Midrash

The Jewish practice of midrash is a way of interpreting Scripture that asks questions more than seeks always certain and unchanging answers. It allows many possibilities, many levels of faith-filled meaning—meaning that is relevant and applicable to you, the reader, and puts you in the subject’s shoes to build empathy, understanding, and relationship. It lets the passage first challenge you before it challenges anyone else. To use the text in a spiritual way is to allow it to convert you, to change you, to grow you up. What does this ask of me? How might this apply to my life, to my marriage, to my church, to my neighborhood, to my country?

The German poet, Rainer Maria Rilke, seemed to grasp the value of this practice applied not only to a sacred text, but to life. He wrote to a young friend, begging him to “have patience with everything that remains unsolved in your heart. Try to love the questions themselves, like locked rooms and like books written in a foreign language. Do not now look for the answers. They cannot now be given to you because you could not live them. It is a question of experiencing everything. At present you need to live the question.
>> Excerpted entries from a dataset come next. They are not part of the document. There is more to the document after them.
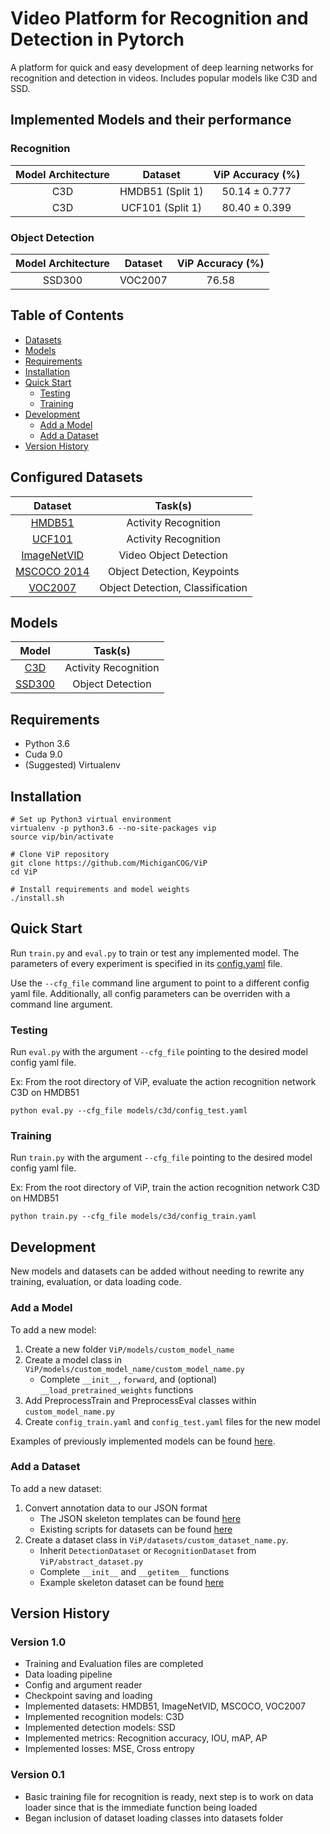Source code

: # Video Platform for Recognition and Detection in Pytorch

A platform for quick and easy development of deep learning networks for recognition and detection in videos. Includes popular models like C3D and SSD.

## Implemented Models and their performance

### Recognition
|  Model Architecture  |      Dataset       |    ViP Accuracy (%)   |  
|:--------------------:|:------------------:|:---------------------:|
|        C3D           |  HMDB51 (Split 1)  |    50.14 ± 0.777      |
|        C3D           |  UCF101 (Split 1)  |    80.40 ± 0.399      |

### Object Detection
|  Model Architecture  |      Dataset       |    ViP Accuracy (%)   | 
|:--------------------:|:------------------:|:---------------------:|
|        SSD300        |  VOC2007  |    76.58      |
## Table of Contents

* [Datasets](#configured-datasets)
* [Models](#models)
* [Requirements](#requirements)
* [Installation](#installation)
* [Quick Start](#quick-start)
  * [Testing](#testing)
  * [Training](#training)
* [Development](#development)
  * [Add a Model](#add-a-model)
  * [Add a Dataset](#add-a-dataset)
* [Version History](#version-history)

## Configured Datasets
|   Dataset      |        Task(s)           |
|:--------------:|:------------------------:|
|[HMDB51](http://serre-lab.clps.brown.edu/resource/hmdb-a-large-human-motion-database/#Downloads)      | Activity Recognition   |
|[UCF101](https://www.crcv.ucf.edu/data/UCF101.php)                                                    | Activity Recognition   |
|[ImageNetVID](http://bvisionweb1.cs.unc.edu/ilsvrc2015/download-videos-3j16.php)                      | Video Object Detection |
|[MSCOCO 2014](http://cocodataset.org/#download)                                                       | Object Detection, Keypoints|
|[VOC2007](http://host.robots.ox.ac.uk/pascal/VOC/voc2007/)                                            | Object Detection, Classification|

## Models
|                     Model                        |        Task(s)       |
|:------------------------------------------------:|:--------------------:|
|[C3D](https://github.com/jfzhang95/pytorch-video-recognition/blob/master/network/C3D_model.py) | Activity Recognition |
|[SSD300](https://github.com/amdegroot/ssd.pytorch)                                             | Object Detection     |

## Requirements

* Python 3.6
* Cuda 9.0
* (Suggested) Virtualenv

## Installation

```
# Set up Python3 virtual environment
virtualenv -p python3.6 --no-site-packages vip
source vip/bin/activate

# Clone ViP repository
git clone https://github.com/MichiganCOG/ViP
cd ViP

# Install requirements and model weights
./install.sh
```

## Quick Start
Run `train.py` and `eval.py` to train or test any implemented model. The parameters of every experiment is specified in its [config.yaml](https://github.com/MichiganCOG/ViP/blob/master/config_default_example.yaml) file. 

Use the `--cfg_file` command line argument to point to a different config yaml file.
Additionally, all config parameters can be overriden with a command line argument.

### Testing

Run `eval.py` with the argument `--cfg_file` pointing to the desired model config yaml file.


Ex: From the root directory of ViP, evaluate the action recognition network C3D on HMDB51
```
python eval.py --cfg_file models/c3d/config_test.yaml
```

### Training

Run `train.py` with the argument `--cfg_file` pointing to the desired model config yaml file.

Ex: From the root directory of ViP, train the action recognition network C3D on HMDB51
```
python train.py --cfg_file models/c3d/config_train.yaml
```
## Development

New models and datasets can be added without needing to rewrite any training, evaluation, or data loading code.

### Add a Model

To add a new model:
1. Create a new folder `ViP/models/custom_model_name` 
2. Create a model class in `ViP/models/custom_model_name/custom_model_name.py`
	* Complete `__init__`, `forward`, and (optional) `__load_pretrained_weights` functions
3. Add PreprocessTrain and PreprocessEval classes within `custom_model_name.py`
4. Create `config_train.yaml` and `config_test.yaml` files for the new model

Examples of previously implemented models can be found [here](https://github.com/MichiganCOG/ViP/tree/master/models).

### Add a Dataset

To add a new dataset:
1. Convert annotation data to our JSON format
	* The JSON skeleton templates can be found [here](https://github.com/MichiganCOG/ViP/tree/master/datasets/templates)
	* Existing scripts for datasets can be found [here](https://github.com/MichiganCOG/ViP/tree/master/datasets/scripts)
2. Create a dataset class in `ViP/datasets/custom_dataset_name.py`.
	* Inherit `DetectionDataset` or `RecognitionDataset` from `ViP/abstract_dataset.py`
	* Complete `__init__` and `__getitem__` functions
	* Example skeleton dataset can be found [here](https://github.com/MichiganCOG/ViP/blob/master/datasets/templates/dataset_template.py)

## Version History

### Version 1.0
- Training and Evaluation files are completed
- Data loading pipeline
- Config and argument reader
- Checkpoint saving and loading
- Implemented datasets: HMDB51, ImageNetVID, MSCOCO, VOC2007
- Implemented recognition models: C3D
- Implemented detection models: SSD
- Implemented metrics: Recognition accuracy, IOU, mAP, AP
- Implemented losses: MSE, Cross entropy

### Version 0.1
- Basic training file for recognition is ready, next step is to work on data loader since that is the immediate function being loaded
- Began inclusion of dataset loading classes into datasets folder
Perhaps you will gradually, without even noticing it, find yourself experiencing the answer, some distant day.”

As Jesus modeled so masterfully in his teaching, welcome uncertainty and paradox. Respond to questions with yet more questions, like Jesus did with the lawyer who asked how he might inherit eternal life, but really only to “justify himself” (Luke 10:25-37). Let the wisdom written on your own heart lead you, through experiencing God’s love, toward mercy and justice.